It was a stunning offer. I knew he meant it. And I knew he had the wherewithal to make it happen. But I didn’t even ask for time to think it over. “Thank you so much, Dale,” I said. “It’s an amazing offer, and I’m honored. But I feel called to the ministry. So I’ll have to decline.” He swore—literally—about my stupidity, then grudgingly commended me for my commitment to what I believed in. I believed I was called to be a minister. There was no question about it. And better offers weren’t going to turn me from that goal. If the apostle Paul was a Hebrew of the Hebrews, I was definitely an Adventist of the Adventists.

At Newbold College, I met my wife-to-be, Leonie, who had an impeccable Adventist pedigree. Her paternal great-grandparents were converted to Adventism by the first Adventist missionaries who went from America to Australia back in 1885. Her great-grandparents personally knew Ellen G. White. They were the first Seventh-day Adventist missionaries to Samoa. Several members of the family have been pastors or other church employees. And her father for years served as a departmental director at the General Conference.
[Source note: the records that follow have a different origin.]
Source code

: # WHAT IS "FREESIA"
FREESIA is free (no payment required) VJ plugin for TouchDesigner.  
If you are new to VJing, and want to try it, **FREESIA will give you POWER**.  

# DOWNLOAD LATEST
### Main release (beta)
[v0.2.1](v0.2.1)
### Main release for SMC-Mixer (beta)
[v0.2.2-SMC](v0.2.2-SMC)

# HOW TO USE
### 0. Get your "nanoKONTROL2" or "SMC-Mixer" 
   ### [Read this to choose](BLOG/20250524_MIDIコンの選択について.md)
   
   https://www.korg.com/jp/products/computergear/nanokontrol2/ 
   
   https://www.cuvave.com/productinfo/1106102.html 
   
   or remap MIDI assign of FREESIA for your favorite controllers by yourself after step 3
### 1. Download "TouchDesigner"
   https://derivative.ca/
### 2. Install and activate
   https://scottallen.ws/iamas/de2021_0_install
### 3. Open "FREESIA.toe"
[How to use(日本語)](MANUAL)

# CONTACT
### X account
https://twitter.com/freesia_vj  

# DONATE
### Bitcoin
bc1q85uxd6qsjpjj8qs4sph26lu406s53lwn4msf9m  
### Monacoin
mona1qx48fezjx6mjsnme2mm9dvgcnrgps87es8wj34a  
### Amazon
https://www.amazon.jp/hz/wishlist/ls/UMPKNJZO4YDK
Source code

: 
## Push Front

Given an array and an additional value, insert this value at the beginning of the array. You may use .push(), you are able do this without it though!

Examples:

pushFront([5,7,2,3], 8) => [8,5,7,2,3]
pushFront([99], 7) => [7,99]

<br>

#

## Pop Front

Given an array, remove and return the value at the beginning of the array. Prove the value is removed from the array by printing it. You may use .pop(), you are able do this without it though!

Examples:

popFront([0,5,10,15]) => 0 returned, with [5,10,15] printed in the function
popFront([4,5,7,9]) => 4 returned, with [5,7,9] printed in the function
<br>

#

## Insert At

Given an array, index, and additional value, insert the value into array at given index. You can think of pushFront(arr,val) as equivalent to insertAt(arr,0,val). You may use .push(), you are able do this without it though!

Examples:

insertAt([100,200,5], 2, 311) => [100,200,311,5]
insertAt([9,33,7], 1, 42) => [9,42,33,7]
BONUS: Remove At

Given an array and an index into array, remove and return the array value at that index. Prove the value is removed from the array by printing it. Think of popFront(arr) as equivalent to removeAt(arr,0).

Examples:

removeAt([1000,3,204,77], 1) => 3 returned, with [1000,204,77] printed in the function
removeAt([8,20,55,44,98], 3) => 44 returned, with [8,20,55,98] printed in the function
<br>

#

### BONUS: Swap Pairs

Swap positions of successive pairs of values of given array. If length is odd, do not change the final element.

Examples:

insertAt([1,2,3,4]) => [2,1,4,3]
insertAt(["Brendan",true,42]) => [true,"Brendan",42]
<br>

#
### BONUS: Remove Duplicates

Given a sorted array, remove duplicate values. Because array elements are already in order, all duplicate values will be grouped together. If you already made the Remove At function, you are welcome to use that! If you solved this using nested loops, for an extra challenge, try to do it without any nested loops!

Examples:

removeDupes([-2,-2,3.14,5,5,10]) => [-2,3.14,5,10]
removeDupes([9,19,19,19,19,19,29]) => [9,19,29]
Of course, Leonie’s Adventist pedigree wasn’t what attracted me to her—I learned all about that later. She was a beautiful, delightful person whose presence brightened any location where she happened to be. She had a gentleness of spirit and a true concern for people, which I admired. That same spirit, however, also made her vulnerable to those who didn’t approach life with the same deep care and concern for others. Tragically, her experience as the daughter of a Seventh-day Adventist minister and as the wife of a Seventh-day Adventist minister put her in contact with too many people, especially church leaders, who too often lost sight of the Golden Rule. That fact has taken a terrible toll, as will be described in more detail later.

After I graduated from Newbold, Leonie and I were married in Maryland in the autumn of 1975. On February 1, 1976, I began working as a youth/assistant pastor in Australia’s North New South Wales Conference (having not gotten the travel bug totally out of my blood during my year as a student missionary and my three years at Newbold!). My denominational employment has included nine years as a youth pastor (both in Australia and in the United States), nine years as an editor (four of those on the staff of the Adventist Review and five as senior editor at Signs Publishing Company in Australia) and more than fourteen years as a senior pastor (all at one church, in a suburb of Orlando, Florida). In all, I’ve worked just more than ten years in Australia and more than twenty-two years in the United States. I’m a hard worker who has given prodigiously of time, energy and such money as we have—often to the detriment of my family.

Throughout both my pastoral and editorial ministry, I’ve sought to build bridges of understanding between our denomination’s traditionalists and progressives. Having come from an extremely conservative background, and having had conservative thinking drummed into me from the cradle, I understand well the concerns of those who feel we’re running off the rails in many of the changes—both in practice and theological emphasis—that our church has embraced or at least tolerated over the past few decades.

Having over the years moved into greater alignment with progressives, I likewise understand their rationale. So I’ve made it a mission to try to help the advocates of change understand the mindset that prefers preservation of the status quo. And I’ve sought to help status-quo advocates understand the thinking of those who advocate change. In the congregations where I’ve served and in larger regions of the church influenced by my writing of magazine articles and books, I feel that my insights, my emphases and my efforts have proved helpful. I feel that I’ve had a productive career.

I don’t share this information to boast. I tell it simply to point out that my life has been enmeshed with the Seventh-day Adventist Church totally and completely. I don’t ask for accolades for the second-mile commitment I feel I’ve given. But I’d like to think that my family and I would at least be treated by church leaders with the basic respect called for by the Golden Rule—respect we’d want to see given to anyone and everyone. Unfortunately, that hasn’t happened on far too many occasions in our experience of denominational employment. And we know we’re not alone.